» **Activity**
Filter the entries below, keeping only lines with the word "Installation".

» **Exercise data**
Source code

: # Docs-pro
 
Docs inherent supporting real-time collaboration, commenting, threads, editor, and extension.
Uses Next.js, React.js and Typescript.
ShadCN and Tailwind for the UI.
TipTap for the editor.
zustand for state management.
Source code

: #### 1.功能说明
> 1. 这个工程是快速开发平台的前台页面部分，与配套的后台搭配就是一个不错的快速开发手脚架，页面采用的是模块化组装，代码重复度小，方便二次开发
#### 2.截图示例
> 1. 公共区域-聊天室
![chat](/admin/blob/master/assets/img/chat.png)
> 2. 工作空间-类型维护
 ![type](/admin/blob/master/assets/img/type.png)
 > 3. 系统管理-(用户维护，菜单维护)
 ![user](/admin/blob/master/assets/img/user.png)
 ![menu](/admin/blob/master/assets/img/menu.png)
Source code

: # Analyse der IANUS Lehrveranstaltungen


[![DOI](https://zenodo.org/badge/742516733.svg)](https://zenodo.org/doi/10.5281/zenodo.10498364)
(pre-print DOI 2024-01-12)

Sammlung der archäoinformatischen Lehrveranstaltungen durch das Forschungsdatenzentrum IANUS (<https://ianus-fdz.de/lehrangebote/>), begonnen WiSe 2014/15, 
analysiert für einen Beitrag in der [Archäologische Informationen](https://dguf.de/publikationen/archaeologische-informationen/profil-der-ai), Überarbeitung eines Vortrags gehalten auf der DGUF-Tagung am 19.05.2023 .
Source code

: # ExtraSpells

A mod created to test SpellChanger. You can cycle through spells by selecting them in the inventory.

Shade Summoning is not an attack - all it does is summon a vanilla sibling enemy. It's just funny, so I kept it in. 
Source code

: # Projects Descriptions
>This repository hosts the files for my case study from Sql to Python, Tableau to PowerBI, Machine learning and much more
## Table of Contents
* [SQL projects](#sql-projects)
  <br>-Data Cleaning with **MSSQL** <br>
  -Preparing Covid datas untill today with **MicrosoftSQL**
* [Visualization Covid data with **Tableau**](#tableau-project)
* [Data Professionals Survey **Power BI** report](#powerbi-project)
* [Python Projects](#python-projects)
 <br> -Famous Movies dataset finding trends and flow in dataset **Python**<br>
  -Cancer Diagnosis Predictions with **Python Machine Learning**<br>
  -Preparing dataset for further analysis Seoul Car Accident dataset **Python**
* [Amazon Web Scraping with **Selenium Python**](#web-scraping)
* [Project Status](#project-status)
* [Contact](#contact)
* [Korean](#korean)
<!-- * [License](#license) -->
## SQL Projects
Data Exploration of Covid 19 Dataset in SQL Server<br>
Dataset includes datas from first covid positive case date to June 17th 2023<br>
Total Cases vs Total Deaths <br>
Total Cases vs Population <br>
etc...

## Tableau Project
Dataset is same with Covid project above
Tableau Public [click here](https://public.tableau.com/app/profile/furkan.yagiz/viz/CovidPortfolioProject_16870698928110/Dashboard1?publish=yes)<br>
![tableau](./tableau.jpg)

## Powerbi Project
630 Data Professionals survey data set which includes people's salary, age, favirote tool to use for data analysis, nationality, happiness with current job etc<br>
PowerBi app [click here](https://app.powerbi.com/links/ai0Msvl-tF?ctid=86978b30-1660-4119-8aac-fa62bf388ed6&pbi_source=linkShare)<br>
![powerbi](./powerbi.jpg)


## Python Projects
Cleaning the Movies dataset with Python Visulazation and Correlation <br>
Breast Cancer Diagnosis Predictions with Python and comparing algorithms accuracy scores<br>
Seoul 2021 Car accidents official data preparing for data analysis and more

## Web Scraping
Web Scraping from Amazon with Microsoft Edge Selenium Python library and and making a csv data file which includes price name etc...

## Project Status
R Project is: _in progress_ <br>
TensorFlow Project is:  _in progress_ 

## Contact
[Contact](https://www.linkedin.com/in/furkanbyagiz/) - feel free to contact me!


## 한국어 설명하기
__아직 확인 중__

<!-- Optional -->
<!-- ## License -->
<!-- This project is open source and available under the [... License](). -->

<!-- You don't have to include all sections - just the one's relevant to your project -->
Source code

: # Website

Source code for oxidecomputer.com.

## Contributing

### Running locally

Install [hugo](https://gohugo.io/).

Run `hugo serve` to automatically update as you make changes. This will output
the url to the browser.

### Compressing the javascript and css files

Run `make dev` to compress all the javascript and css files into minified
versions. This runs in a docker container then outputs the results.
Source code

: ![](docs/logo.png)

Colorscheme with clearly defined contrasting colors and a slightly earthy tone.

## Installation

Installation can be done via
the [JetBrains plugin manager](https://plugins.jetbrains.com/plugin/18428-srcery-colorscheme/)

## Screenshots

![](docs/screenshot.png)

» **Written reply**
## Installation
Installation can be done via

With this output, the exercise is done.